> [The problem]: Give only the number of lines below that contain the word "world".

** Opening Entries shown block **

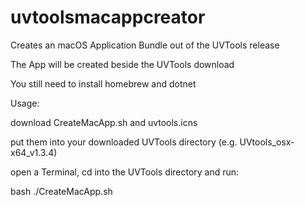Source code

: # uvtoolsmacappcreator
Creates an macOS Application Bundle out of the UVTools release

The App will be created beside the UVTools download

You still need to install homebrew and dotnet

Usage:

download CreateMacApp.sh and uvtools.icns

put them into your downloaded UVTools directory (e.g. UVtools_osx-x64_v1.3.4)

open a Terminal, cd into the UVTools directory and run:

bash ./CreateMacApp.sh

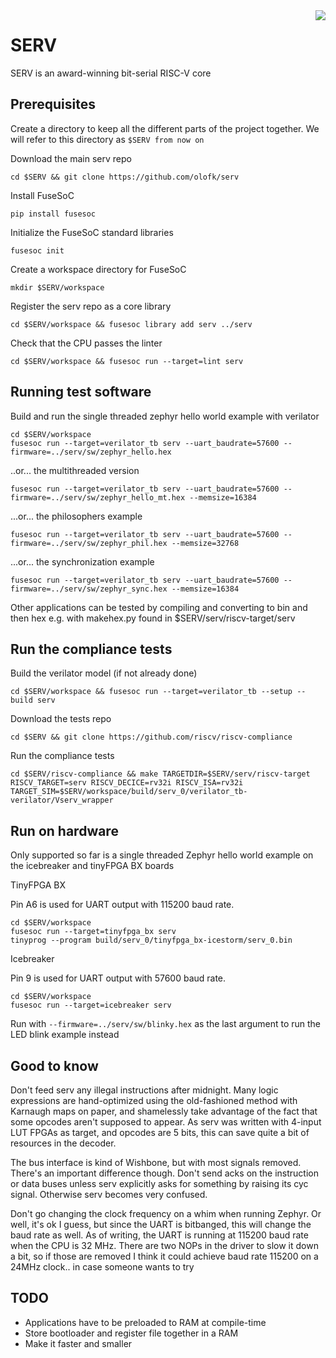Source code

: <img align="right" src="https://svg.wavedrom.com/{signal:[{wave:'0.P...'},{wave:'023450',data:'S E R V'}]}"/>

SERV
====

SERV is an award-winning bit-serial RISC-V core

Prerequisites
-------------

Create a directory to keep all the different parts of the project together. We
will refer to this directory as `$SERV from now on`

Download the main serv repo

`cd $SERV && git clone https://github.com/olofk/serv`

Install FuseSoC

`pip install fusesoc`

Initialize the FuseSoC standard libraries

`fusesoc init`

Create a workspace directory for FuseSoC

`mkdir $SERV/workspace`

Register the serv repo as a core library

`cd $SERV/workspace && fusesoc library add serv ../serv`

Check that the CPU passes the linter

`cd $SERV/workspace && fusesoc run --target=lint serv`

Running test software
---------------------

Build and run the single threaded zephyr hello world example with verilator

    cd $SERV/workspace
    fusesoc run	--target=verilator_tb serv --uart_baudrate=57600 --firmware=../serv/sw/zephyr_hello.hex

..or... the multithreaded version

    fusesoc run	--target=verilator_tb serv --uart_baudrate=57600 --firmware=../serv/sw/zephyr_hello_mt.hex --memsize=16384

...or... the philosophers example

    fusesoc run	--target=verilator_tb serv --uart_baudrate=57600 --firmware=../serv/sw/zephyr_phil.hex --memsize=32768

...or... the synchronization example

    fusesoc run	--target=verilator_tb serv --uart_baudrate=57600 --firmware=../serv/sw/zephyr_sync.hex --memsize=16384

Other applications can be tested by compiling and converting to bin and then hex e.g. with makehex.py found in $SERV/serv/riscv-target/serv

Run the compliance tests
------------------------

Build the verilator model (if not already done)

`cd $SERV/workspace && fusesoc run --target=verilator_tb --setup --build serv`

Download the tests repo

`cd $SERV && git clone https://github.com/riscv/riscv-compliance`

Run the compliance tests

`cd $SERV/riscv-compliance && make TARGETDIR=$SERV/serv/riscv-target RISCV_TARGET=serv RISCV_DECICE=rv32i RISCV_ISA=rv32i TARGET_SIM=$SERV/workspace/build/serv_0/verilator_tb-verilator/Vserv_wrapper`

Run on hardware
---------------

Only supported so far is a single threaded Zephyr hello world example on the icebreaker and tinyFPGA BX boards

TinyFPGA BX

Pin A6 is used for UART output with 115200 baud rate.

    cd $SERV/workspace
    fusesoc run --target=tinyfpga_bx serv
    tinyprog --program build/serv_0/tinyfpga_bx-icestorm/serv_0.bin

Icebreaker

Pin 9 is used for UART output with 57600 baud rate.

    cd $SERV/workspace
    fusesoc run --target=icebreaker serv

Run with `--firmware=../serv/sw/blinky.hex` as the last argument to run the LED blink example instead

Good to know
------------

Don't feed serv any illegal instructions after midnight. Many logic expressions are hand-optimized using the old-fashioned method with Karnaugh maps on paper, and shamelessly take advantage of the fact that some opcodes aren't supposed to appear. As serv was written with 4-input LUT FPGAs as target, and opcodes are 5 bits, this can save quite a bit of resources in the decoder.

The bus interface is kind of Wishbone, but with most signals removed. There's an important difference though. Don't send acks on the instruction or data buses unless serv explicitly asks for something by raising its cyc signal. Otherwise serv becomes very confused.

Don't go changing the clock frequency on a whim when running Zephyr. Or well, it's ok I guess, but since the UART is bitbanged, this will change the baud rate as well. As of writing, the UART is running at 115200 baud rate when the CPU is 32 MHz. There are two NOPs in the driver to slow it down a bit, so if those are removed I think it could achieve baud rate 115200 on a 24MHz clock.. in case someone wants to try

TODO
----

- Applications have to be preloaded to RAM at compile-time
- Store bootloader and register file together in a RAM
- Make it faster and smaller
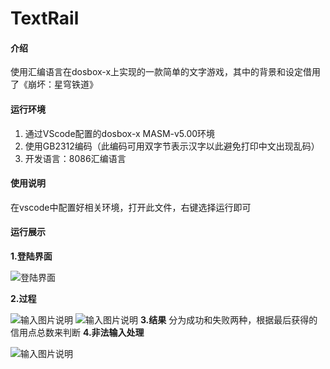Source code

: # TextRail

#### 介绍
使用汇编语言在dosbox-x上实现的一款简单的文字游戏，其中的背景和设定借用了《崩坏：星穹铁道》

#### 运行环境

1. 通过VScode配置的dosbox-x MASM-v5.00环境
2. 使用GB2312编码（此编码可用双字节表示汉字以此避免打印中文出现乱码）
3. 开发语言：8086汇编语言


#### 使用说明

在vscode中配置好相关环境，打开此文件，右键选择运行即可

#### 运行展示

 **1.登陆界面** 

![登陆界面](https://foruda.gitee.com/images/1747724002885452663/0b378cbb_14262426.png "屏幕截图")

 **2.过程** 

![输入图片说明](https://foruda.gitee.com/images/1747724065131251271/41faca97_14262426.png "屏幕截图")
![输入图片说明](https://foruda.gitee.com/images/1747724076064791065/1920d849_14262426.png "屏幕截图")
 **3.结果** 
分为成功和失败两种，根据最后获得的信用点总数来判断
 **4.非法输入处理**

![输入图片说明](https://foruda.gitee.com/images/1747724190657824804/f7845b7b_14262426.png "屏幕截图")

** Closing Entries shown block **

> [Result below]: 2